Saved entries
=======

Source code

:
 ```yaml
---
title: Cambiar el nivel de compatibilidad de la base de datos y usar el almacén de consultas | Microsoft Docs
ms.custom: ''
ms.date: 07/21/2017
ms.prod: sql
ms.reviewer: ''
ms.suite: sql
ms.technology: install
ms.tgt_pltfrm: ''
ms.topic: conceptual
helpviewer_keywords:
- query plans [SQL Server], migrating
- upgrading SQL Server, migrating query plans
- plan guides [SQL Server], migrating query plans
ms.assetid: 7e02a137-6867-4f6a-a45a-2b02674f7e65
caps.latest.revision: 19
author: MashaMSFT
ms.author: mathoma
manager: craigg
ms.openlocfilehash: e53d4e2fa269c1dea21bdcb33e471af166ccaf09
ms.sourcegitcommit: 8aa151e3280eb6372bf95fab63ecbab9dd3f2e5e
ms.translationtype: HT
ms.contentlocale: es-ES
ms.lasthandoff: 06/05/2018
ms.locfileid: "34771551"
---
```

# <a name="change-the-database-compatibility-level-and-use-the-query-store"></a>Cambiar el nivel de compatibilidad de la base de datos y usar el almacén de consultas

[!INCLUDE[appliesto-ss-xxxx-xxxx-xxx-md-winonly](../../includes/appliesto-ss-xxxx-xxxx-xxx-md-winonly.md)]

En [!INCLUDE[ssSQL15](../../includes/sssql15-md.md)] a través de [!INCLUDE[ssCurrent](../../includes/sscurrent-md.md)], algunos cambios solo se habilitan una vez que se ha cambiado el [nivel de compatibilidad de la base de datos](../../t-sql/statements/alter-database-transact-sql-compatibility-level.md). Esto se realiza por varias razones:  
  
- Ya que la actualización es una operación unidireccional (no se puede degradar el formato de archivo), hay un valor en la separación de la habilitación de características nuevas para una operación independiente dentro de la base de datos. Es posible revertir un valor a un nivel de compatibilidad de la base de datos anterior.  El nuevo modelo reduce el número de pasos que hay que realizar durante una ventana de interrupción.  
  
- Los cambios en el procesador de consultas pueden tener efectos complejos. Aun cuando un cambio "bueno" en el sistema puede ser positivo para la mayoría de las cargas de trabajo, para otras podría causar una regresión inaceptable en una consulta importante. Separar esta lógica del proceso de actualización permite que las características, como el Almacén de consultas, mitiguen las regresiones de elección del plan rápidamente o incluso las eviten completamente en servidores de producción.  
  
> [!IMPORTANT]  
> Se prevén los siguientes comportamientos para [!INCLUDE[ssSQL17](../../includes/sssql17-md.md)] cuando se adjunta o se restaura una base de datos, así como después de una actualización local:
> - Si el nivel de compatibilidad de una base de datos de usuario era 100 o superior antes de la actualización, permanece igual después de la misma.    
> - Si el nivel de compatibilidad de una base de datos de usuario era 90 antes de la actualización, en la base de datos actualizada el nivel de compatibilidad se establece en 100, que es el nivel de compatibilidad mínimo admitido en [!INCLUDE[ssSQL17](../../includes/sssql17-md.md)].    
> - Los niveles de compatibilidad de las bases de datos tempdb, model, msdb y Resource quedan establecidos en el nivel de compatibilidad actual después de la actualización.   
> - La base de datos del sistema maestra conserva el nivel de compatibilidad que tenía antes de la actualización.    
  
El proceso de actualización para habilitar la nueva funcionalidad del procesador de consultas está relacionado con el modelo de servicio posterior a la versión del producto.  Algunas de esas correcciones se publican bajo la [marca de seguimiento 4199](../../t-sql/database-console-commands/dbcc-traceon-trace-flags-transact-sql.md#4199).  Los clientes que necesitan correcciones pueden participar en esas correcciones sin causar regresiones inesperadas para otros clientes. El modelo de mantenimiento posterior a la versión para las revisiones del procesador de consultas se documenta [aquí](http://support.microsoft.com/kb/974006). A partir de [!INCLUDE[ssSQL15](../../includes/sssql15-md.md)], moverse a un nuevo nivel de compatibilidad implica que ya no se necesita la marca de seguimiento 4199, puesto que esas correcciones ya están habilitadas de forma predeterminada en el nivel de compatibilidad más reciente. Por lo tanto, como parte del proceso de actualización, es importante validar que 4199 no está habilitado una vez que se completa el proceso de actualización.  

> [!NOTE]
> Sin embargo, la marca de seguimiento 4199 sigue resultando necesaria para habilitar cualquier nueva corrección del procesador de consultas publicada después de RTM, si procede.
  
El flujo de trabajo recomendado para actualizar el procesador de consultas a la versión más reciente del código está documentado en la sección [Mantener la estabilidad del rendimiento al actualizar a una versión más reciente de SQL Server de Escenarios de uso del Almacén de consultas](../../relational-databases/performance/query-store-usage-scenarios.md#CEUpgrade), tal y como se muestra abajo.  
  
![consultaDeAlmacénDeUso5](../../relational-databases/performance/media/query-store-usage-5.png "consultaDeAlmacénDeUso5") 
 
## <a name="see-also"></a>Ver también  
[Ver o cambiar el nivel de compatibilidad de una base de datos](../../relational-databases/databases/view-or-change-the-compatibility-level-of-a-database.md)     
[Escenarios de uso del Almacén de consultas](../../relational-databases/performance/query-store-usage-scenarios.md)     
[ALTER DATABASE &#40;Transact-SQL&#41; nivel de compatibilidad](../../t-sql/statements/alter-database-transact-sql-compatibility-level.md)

=======

__Description of the task__
Which lines above contain the word "relational"? Copy each of them.

__Result of the exercise__
El flujo de trabajo recomendado para actualizar el procesador de consultas a la versión más reciente del código está documentado en la sección [Mantener la estabilidad del rendimiento al actualizar a una versión más reciente de SQL Server de Escenarios de uso del Almacén de consultas](../../relational-databases/performance/query-store-usage-scenarios.md#CEUpgrade), tal y como se muestra abajo.  
![consultaDeAlmacénDeUso5](../../relational-databases/performance/media/query-store-usage-5.png "consultaDeAlmacénDeUso5") 
[Ver o cambiar el nivel de compatibilidad de una base de datos](../../relational-databases/databases/view-or-change-the-compatibility-level-of-a-database.md)     
[Escenarios de uso del Almacén de consultas](../../relational-databases/performance/query-store-usage-scenarios.md)     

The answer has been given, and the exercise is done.